» **What is needed**:
Beginning with the line that has "interact with it?", reproduce each remaining line of the data exactly, down to and including the last.

◆ ◆ ◆

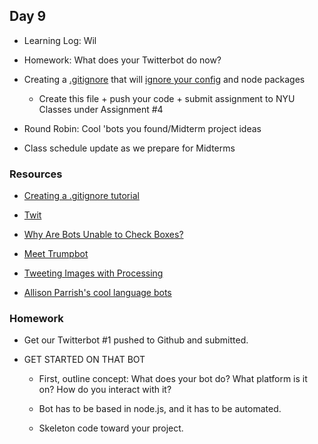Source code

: ## Day 9

* Learning Log: Wil

* Homework: What does your Twitterbot do now?

* Creating a [.gitignore](https://github.com/github/gitignore) that will [ignore your config](https://help.github.com/en/articles/ignoring-files#create-a-local-gitignore) and node packages

    * Create this file + push your code + submit assignment to NYU Classes under Assignment #4
    
* Round Robin: Cool 'bots you found/Midterm project ideas

* Class schedule update as we prepare for Midterms
    
### Resources

* [Creating a .gitignore tutorial](https://medium.com/@haydar_ai/learning-how-to-git-ignoring-files-and-folders-using-gitignore-177556afdbe3)

* [Twit](https://www.npmjs.com/package/twit)

* [Why Are Bots Unable to Check Boxes?](http://mentalfloss.com/article/575112/why-are-bots-unable-check-i-am-not-robot-checkboxes?utm_source=digg&utm_medium=email)

* [Meet Trumpbot](https://www.washingtonpost.com/news/politics/wp/2018/01/16/meet-trumpbot-the-bot-that-tries-to-talk-like-trump/?utm_term=.8043b69ffb34)

* [Tweeting Images with Processing](https://www.youtube.com/watch?list=PLRqwX-V7Uu6atTSxoRiVnSuOn6JHnq2yV&v=mUoIPmZ4KwA)

* [Allison Parrish's cool language bots](https://gist.github.com/aparrish/3ee64d07f0a00b08618a)

### Homework

* Get our Twitterbot #1 pushed to Github and submitted. 

* GET STARTED ON THAT BOT
   
   * First, outline concept: What does your bot do? What platform is it on? How do you interact with it?
   
   * Bot has to be based in node.js, and it has to be automated.
   
   * Skeleton code toward your project.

◆ ◆ ◆

» **Your response**:
   * First, outline concept: What does your bot do? What platform is it on? How do you interact with it?
   
   * Bot has to be based in node.js, and it has to be automated.
   
   * Skeleton code toward your project.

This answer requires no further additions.